╭──

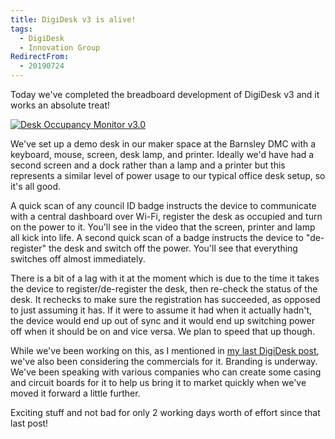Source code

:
 ```yaml
---
title: DigiDesk v3 is alive!
tags: 
  - DigiDesk
  - Innovation Group
RedirectFrom:
  - 20190724
---
```

Today we've completed the breadboard development of DigiDesk v3 and it works an absolute treat!

[![Desk Occupancy Monitor v3.0](https://img.youtube.com/vi/EPXpI4ZLL34/0.jpg)](https://www.youtube.com/watch?v=EPXpI4ZLL34)

We've set up a demo desk in our maker space at the Barnsley DMC with a keyboard, mouse, screen, desk lamp, and printer. Ideally we'd have had a second screen and a dock rather than a lamp and a printer but this represents a similar level of power usage to our typical office desk setup, so it's all good.

A quick scan of any council ID badge instructs the device to communicate with a central dashboard over Wi-Fi, register the desk as occupied and turn on the power to it. You'll see in the video that the screen, printer and lamp all kick into life. A second quick scan of a badge instructs the device to "de-register" the desk and switch off the power. You'll see that everything switches off almost immediately. 

There is a bit of a lag with it at the moment which is due to the time it takes the device to register/de-register the desk, then re-check the status of the desk. It rechecks to make sure the registration has succeeded, as opposed to just assuming it has. If it were to assume it had when it actually hadn't, the device would end up out of sync and it would end up switching power off when it should be on and vice versa. We plan to speed that up though.

While we've been working on this, as I mentioned in [my last DigiDesk post](/20190626), we've also been considering the commercials for it. Branding is underway. We've been speaking with various companies who can create some casing and circuit boards for it to help us bring it to market quickly when we've moved it forward a little further.

Exciting stuff and not bad for only 2 working days worth of effort since that last post!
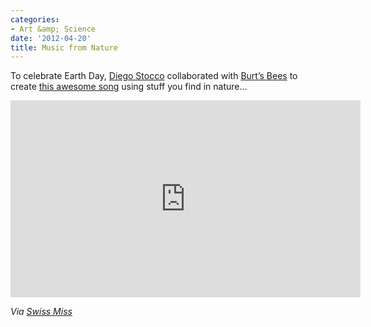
 ```yaml
---
categories:
- Art &amp; Science
date: '2012-04-20'
title: Music from Nature
---
```


To celebrate Earth Day, <a href="http://diegostocco.com/">Diego Stocco</a> collaborated with <a href="http://www.burtsbees.com/">Burt’s Bees</a> to create <a href="https://www.youtube.com/watch?v=4yEimDuL2t8">this awesome song</a> using stuff you find in nature...

<iframe class="alignc" width="560" height="315" src="https://www.youtube.com/embed/4yEimDuL2t8?rel=0" frameborder="0" allowfullscreen></iframe>

<em>Via <a href="http://www.swiss-miss.com/2012/04/music-from-nature.html">Swiss Miss</a></em>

╰──

The response must hold only the lines above from the line with "Today we've completed" through the line with "[![Desk Occupancy Monitor", each copied exactly, both ends kept.

Today we've completed the breadboard development of DigiDesk v3 and it works an absolute treat!

[![Desk Occupancy Monitor v3.0](https://img.youtube.com/vi/EPXpI4ZLL34/0.jpg)](https://www.youtube.com/watch?v=EPXpI4ZLL34)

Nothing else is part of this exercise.